Si dice . . . “a sbafo”

Mangiare a sbafo, bere a sbafo, entrare al cinema a sbafo ecc. vuol dire ottenere qualcosa a spese d'altri, gratuitamente. Il modo di dire deriva da sbafare, ossia mangiare avidamente e in abbondanza, ed è una voce di origine onomatopeica, (richiama cioè il movimento della bocca che mastica). Dello stesso significato e altrettanto usata è la locuzione “a scrocco” che deriva da scrocchio, un'antica forma di usura. In pratica chi otteneva un prestito “a scrocchio” era obbligato a ritirare anche dei beni valutati ben oltre il prezzo reale ed era costretto, oltre alla restituzione del prestito, a pagarli alla cifra imposta.
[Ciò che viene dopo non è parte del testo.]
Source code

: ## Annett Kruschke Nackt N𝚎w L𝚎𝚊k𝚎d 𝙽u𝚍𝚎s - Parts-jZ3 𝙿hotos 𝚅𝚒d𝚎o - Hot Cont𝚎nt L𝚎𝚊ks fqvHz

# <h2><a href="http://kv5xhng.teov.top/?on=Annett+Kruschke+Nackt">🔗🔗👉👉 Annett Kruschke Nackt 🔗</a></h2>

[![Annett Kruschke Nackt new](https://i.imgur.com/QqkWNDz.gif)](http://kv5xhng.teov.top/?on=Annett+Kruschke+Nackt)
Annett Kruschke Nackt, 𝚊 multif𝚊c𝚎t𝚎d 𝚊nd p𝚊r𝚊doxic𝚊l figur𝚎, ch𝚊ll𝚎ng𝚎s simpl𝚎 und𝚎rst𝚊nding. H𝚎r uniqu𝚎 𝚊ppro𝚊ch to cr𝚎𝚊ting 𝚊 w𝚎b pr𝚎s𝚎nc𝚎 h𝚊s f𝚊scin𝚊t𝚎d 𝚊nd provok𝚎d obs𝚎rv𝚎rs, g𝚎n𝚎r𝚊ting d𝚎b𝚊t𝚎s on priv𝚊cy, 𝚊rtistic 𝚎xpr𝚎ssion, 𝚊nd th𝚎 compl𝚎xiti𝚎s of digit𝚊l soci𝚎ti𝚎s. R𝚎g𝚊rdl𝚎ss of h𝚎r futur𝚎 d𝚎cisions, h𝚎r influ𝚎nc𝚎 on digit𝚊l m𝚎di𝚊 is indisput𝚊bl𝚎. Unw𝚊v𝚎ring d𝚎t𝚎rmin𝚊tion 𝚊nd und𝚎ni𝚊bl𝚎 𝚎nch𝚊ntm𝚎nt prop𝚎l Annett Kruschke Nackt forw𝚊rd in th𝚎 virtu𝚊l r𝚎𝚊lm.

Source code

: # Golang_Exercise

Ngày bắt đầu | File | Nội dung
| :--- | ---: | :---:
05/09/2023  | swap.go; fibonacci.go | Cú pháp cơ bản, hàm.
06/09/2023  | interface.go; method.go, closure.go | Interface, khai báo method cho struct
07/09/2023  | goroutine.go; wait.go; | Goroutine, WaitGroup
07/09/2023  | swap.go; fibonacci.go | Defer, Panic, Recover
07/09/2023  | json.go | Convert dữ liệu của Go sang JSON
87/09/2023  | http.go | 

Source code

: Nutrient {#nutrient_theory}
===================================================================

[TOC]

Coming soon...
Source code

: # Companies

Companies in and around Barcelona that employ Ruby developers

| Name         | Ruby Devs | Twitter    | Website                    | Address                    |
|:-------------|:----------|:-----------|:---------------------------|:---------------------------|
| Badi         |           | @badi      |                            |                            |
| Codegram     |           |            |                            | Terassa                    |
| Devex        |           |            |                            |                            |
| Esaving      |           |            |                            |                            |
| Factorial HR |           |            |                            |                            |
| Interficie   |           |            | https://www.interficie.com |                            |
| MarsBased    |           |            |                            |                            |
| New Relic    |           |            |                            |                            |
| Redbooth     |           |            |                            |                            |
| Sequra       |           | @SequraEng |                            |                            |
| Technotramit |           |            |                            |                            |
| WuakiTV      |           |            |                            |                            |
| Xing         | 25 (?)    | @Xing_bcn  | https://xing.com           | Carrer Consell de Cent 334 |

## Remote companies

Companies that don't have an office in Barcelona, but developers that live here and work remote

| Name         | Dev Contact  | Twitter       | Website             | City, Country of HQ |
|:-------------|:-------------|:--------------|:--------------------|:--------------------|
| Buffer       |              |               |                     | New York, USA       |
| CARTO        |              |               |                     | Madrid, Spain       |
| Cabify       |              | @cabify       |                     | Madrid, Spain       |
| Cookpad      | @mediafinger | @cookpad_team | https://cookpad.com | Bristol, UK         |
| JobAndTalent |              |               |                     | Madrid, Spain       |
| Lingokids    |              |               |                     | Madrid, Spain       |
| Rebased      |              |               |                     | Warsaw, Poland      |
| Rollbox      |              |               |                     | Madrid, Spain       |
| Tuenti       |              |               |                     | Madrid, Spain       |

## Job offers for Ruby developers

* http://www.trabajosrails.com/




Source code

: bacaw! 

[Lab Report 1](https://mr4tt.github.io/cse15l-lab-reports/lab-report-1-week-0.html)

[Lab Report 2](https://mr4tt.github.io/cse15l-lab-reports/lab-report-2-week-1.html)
Si dice . . . “a caval donato non si guarda in bocca”


Significa che ciò che ci viene dato in regalo o comunque senza aver fatto particolari sforzi o sborsato quattrini, deve essere ben accetto e non va criticato troppo, per non inimicarsi una sorte che ha voluto essere benevola. Il fatto di “guardare in bocca” all'equino, si riferisce all'esame della dentatura per stabilirne l'età. Veterinari ed esperti infatti, sono in grado di attribuire con buona precisione gli anni e i mesi di vita dell'animale, esaminando con cura lo stato degli incisivi superiori e inferiori e le condizioni del resto della dentatura, specie se si tratta di puledri o di esemplari giovani.



Si dice . . . “essere un micco”

Questo modo di dire popolare, molto usato in Toscana, indica una persona sciocca e raggirabile, un bellimbusto tanto grullo quanto pieno di se. All'origine del modo di dire, arrivatoci dalla Spagna intorno al XVIII secolo, c'è il termine di origine caraibica mico, usato per denominare piccole scimmie platirrine sudamericane come gli uistiti. Questi piccoli e graziosi primati vennero importati in Europa come animali da ornamento e compagnia e probabilmente la loro espressione sgomenta è all'origine della metafora.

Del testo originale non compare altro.